Pianist and composer Myra Melford dreams of inviting world-class jazz musicians such as saxophonist Joshua Redman to teach master classes to her students. That goal has remained beyond reach, however, because the music department can offer only modest honorariums.
So Melford, an associate professor of improvisation and jazz, did what any jazz musician would do. She improvised.
Modern Pine (composed by Mark Dresser) (6:52 minutes)Modern PineSecrets to Tell You (composed by Myra Melford) (6:00 minutes)Secrets to tell you
Two very different concerts this weekend will benefit the Jazz and Improvised Music Fund, which Melford started last year. In addition to master classes, Melford is raising money for much-needed new instruments and equipment as well as private lessons. There’s not adequate funding, she says, to provide private lessons for all the jazz students who need or deserve them.

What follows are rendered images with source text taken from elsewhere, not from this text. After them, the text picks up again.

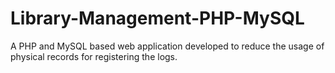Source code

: # Library-Management-PHP-MySQL
A PHP and MySQL  based web application developed to reduce the usage of physical records for registering the logs.
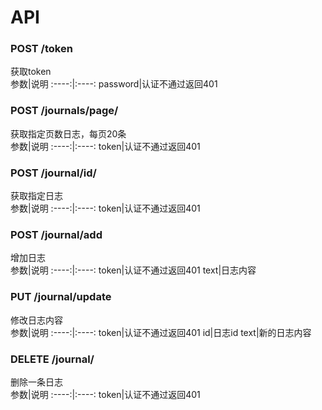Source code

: # API  

### POST /token  
获取token  
参数|说明
:----:|:----:
password|认证不通过返回401

### POST /journals/page/<int>
获取指定页数日志，每页20条  
参数|说明
:----:|:----:
token|认证不通过返回401

### POST /journal/id/<int>
获取指定日志  
参数|说明
:----:|:----:
token|认证不通过返回401

### POST /journal/add
增加日志  
参数|说明
:----:|:----:
token|认证不通过返回401
text|日志内容

### PUT /journal/update
修改日志内容  
参数|说明
:----:|:----:
token|认证不通过返回401
id|日志id
text|新的日志内容

### DELETE /journal/<id>
删除一条日志  
参数|说明
:----:|:----:
token|认证不通过返回401
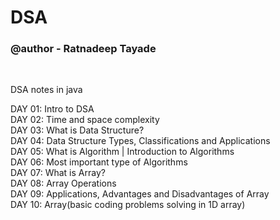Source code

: # DSA
<h3>@author - Ratnadeep Tayade</h3><br>

DSA notes in java<br>

DAY 01: Intro to DSA<br>
DAY 02: Time and space complexity<br>
DAY 03: What is Data Structure?<br>
DAY 04: Data Structure Types, Classifications and Applications<br>
DAY 05: What is Algorithm | Introduction to Algorithms<br>
DAY 06: Most important type of Algorithms<br>
DAY 07: What is Array?<br>
DAY 08: Array Operations<br>
DAY 09: Applications, Advantages and Disadvantages of Array<br>
DAY 10: Array(basic coding problems solving in 1D array)<br>

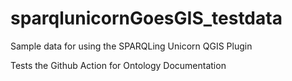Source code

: # sparqlunicornGoesGIS_testdata
Sample data for using the SPARQLing Unicorn QGIS Plugin

Tests the Github Action for Ontology Documentation 
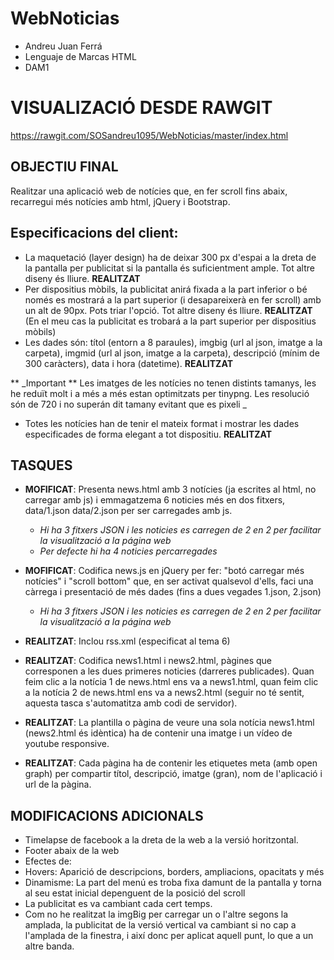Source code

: # WebNoticias

* Andreu Juan Ferrá
* Lenguaje de Marcas HTML
* DAM1

VISUALIZACIÓ DESDE RAWGIT
==========================

https://rawgit.com/SOSandreu1095/WebNoticias/master/index.html


OBJECTIU FINAL
--------------
Realitzar una aplicació web de notícies que, en fer scroll fins abaix, recarregui més notícies amb html, jQuery i Bootstrap.


Especificacions del client:
-------------------------

* La maquetació (layer design) ha de deixar 300 px d'espai a la dreta de la pantalla per publicitat si la pantalla és suficientment ample. Tot altre diseny és lliure. **REALITZAT** 
* Per dispositius mòbils, la publicitat anirá fixada a la part inferior o bé només es mostrará a la part superior (i desapareixerà en fer scroll) amb un alt de 90px. Pots triar l'opció. Tot altre diseny és lliure. **REALITZAT** (En el meu cas la publicitat es trobará a la part superior per dispositius mòbils)
* Les dades són: títol (entorn a 8 paraules), imgbig (url al json, imatge a la carpeta), imgmid (url al json, imatge a la carpeta), descripció (mínim de 300 caràcters), data i hora (datetime). **REALITZAT**

** _Important ** Les imatges de les notícies no tenen distints tamanys, les he reduït molt i a més a més estan optimitzats per tinypng. Les resolució són de 720 i no superán dit tamany evitant que es pixeli _
* Totes les notícies han de tenir el mateix format i mostrar les dades especificades de forma elegant a tot dispositiu. **REALITZAT**



TASQUES
-------

* **MOFIFICAT**: Presenta news.html amb 3 notícies (ja escrites al html, no carregar amb js) i emmagatzema 6 noticies més en dos fitxers, data/1.json data/2.json per ser carregades amb js.

  * _Hi ha 3 fitxers JSON i les noticies es carregen de 2 en 2 per facilitar la visualització a la página web_
  * _Per defecte hi ha 4 noticies percarregades_

* **MOFIFICAT**: Codifica news.js en jQuery per fer: "botó carregar més notícies" i "scroll bottom" que, en ser activat qualsevol d'ells, faci una càrrega i presentació de més dades (fins a dues vegades 1.json, 2.json)
   * _Hi ha 3 fitxers JSON i les noticies es carregen de 2 en 2 per facilitar la visualització a la página web_

* **REALITZAT**: Inclou rss.xml (especificat al tema 6)

* **REALITZAT**: Codifica news1.html i news2.html, pàgines que corresponen a les dues primeres noticies (darreres publicades). Quan feim clic a la notícia 1 de news.html ens va a news1.html, quan feim clic a la notícia 2 de news.html ens va a news2.html (seguir no té sentit, aquesta tasca s'automatitza amb codi de servidor).

* **REALITZAT**: La plantilla o pàgina de veure una sola notícia news1.html (news2.html és idèntica) ha de contenir una imatge i un vídeo de youtube responsive.

* **REALITZAT**: Cada pàgina ha de contenir les etiquetes meta (amb open graph) per compartir títol, descripció, imatge (gran), nom de l'aplicació i url de la pàgina.

MODIFICACIONS ADICIONALS
-------------------------
* Timelapse de facebook a la dreta de la web a la versió horitzontal.
* Footer abaix de la web
* Efectes de:
 * Hovers: Aparició de descripcions, borders, ampliacions, opacitats y més
 * Dinamisme: La part del menú es troba fixa damunt de la pantalla y torna al seu estat inicial depenguent de la posició del scroll
* La publicitat es va cambiant cada cert temps.
* Com no he realitzat la imgBig per carregar un o l'altre segons la amplada, la publicitat de la versió vertical va cambiant si no cap a l'amplada de la finestra, i així donc per aplicat aquell punt, lo que a un altre banda.
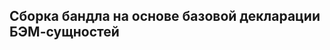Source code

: Сборка бандла на основе базовой декларации БЭМ-сущностей
--------------------------------------------------------

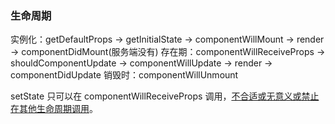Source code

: ### 生命周期
实例化：getDefaultProps -> getInitialState -> componentWillMount -> render -> componentDidMount(服务端没有)
存在期：componentWillReceiveProps -> shouldComponentUpdate -> componentWillUpdate -> render -> componentDidUpdate
销毁时：componentWillUnmount

setState 只可以在 componentWillReceiveProps 调用，[不合适或无意义或禁止在其他生命周期调用](http://varnull.cn/set-state-in-react-component-life-cycle/)。
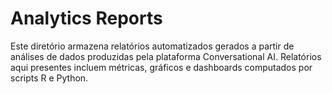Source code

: # Analytics Reports

Este diretório armazena relatórios automatizados gerados a partir de análises de dados produzidas pela plataforma Conversational AI. Relatórios aqui presentes incluem métricas, gráficos e dashboards computados por scripts R e Python.
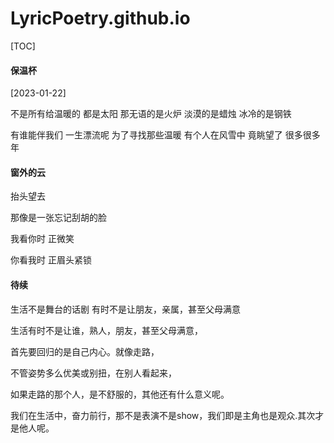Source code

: # LyricPoetry.github.io
[TOC]


#### 保温杯 
[2023-01-22]

不是所有给温暖的 都是太阳
那无语的是火炉 淡漠的是蜡烛  冰冷的是钢铁

有谁能伴我们 一生漂流呢
为了寻找那些温暖 有个人在风雪中
竟眺望了 很多很多年



#### 窗外的云

抬头望去

那像是一张忘记刮胡的脸

我看你时 正微笑

你看我时  正眉头紧锁





#### 待续



生活不是舞台的话剧  有时不是让朋友，亲属，甚至父母满意





生活有时不是让谁，熟人，朋友，甚至父母满意，

首先要回归的是自己内心。就像走路，

不管姿势多么优美或别扭，在别人看起来，

如果走路的那个人，是不舒服的，其他还有什么意义呢。

我们在生活中，奋力前行，那不是表演不是show，我们即是主角也是观众.其次才是他人呢。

Both concerts feature Trio M, one of Melford’s four ongoing musical projects. The leaderless group features Melford on piano, bassist Mark Dresser, and drummer Matt Wilson.
On Friday, April 23, at 8 p.m. at Hertz Concert Hall, an adventurous evening of music will kick off with the Contemporary Improvisation Ensemble, composed of Berkeley students, alumni, and guests; two other student groups; and Trio M tackling “Cobra,” a large ensemble piece by John Zorn. Trio M will play the second set alone.
The next evening, April 24, Trio M joins forces with Chef Paul Canales of Oakland’s Oliveto Restaurant for “Cooking It Up: Connections Between Improvisation, Music, and Food.”
In the weeks leading up to the event, members of the trio have shared pieces of new compositions, musical themes, and inspiration with Canales. In turn, the chef sent the musicians information about his own creative process. During the performance at Berkeley’s Maybeck Studio, Canales will present generous tastes of food.
The evening will also include a discussion about how Canales and Trio M incorporated — and improvised around — the ideas they exchanged into the food and music they created.
Since Melford came to Berkeley in 2004, she has seen students’ interest in jazz and improvised music grow. She hopes the jazz and improvised music program will one day have its own endowment. “A serious chunk of money would ensure that the program will go on despite the vagaries of the budget,“ she says.
Tickets for the April 23 concert are priced at $5 for UC Berkeley students; $10 students, seniors, and groups of 10 or more; and $15 general admission. They can be purchased at Hertz Hall one hour before the performance, or in advance by phone at 642-9988 or online.
For reservations for the April 24 concert, e-mail Melford. Tickets are priced between $100-$200. Attendance is limited to 30 people.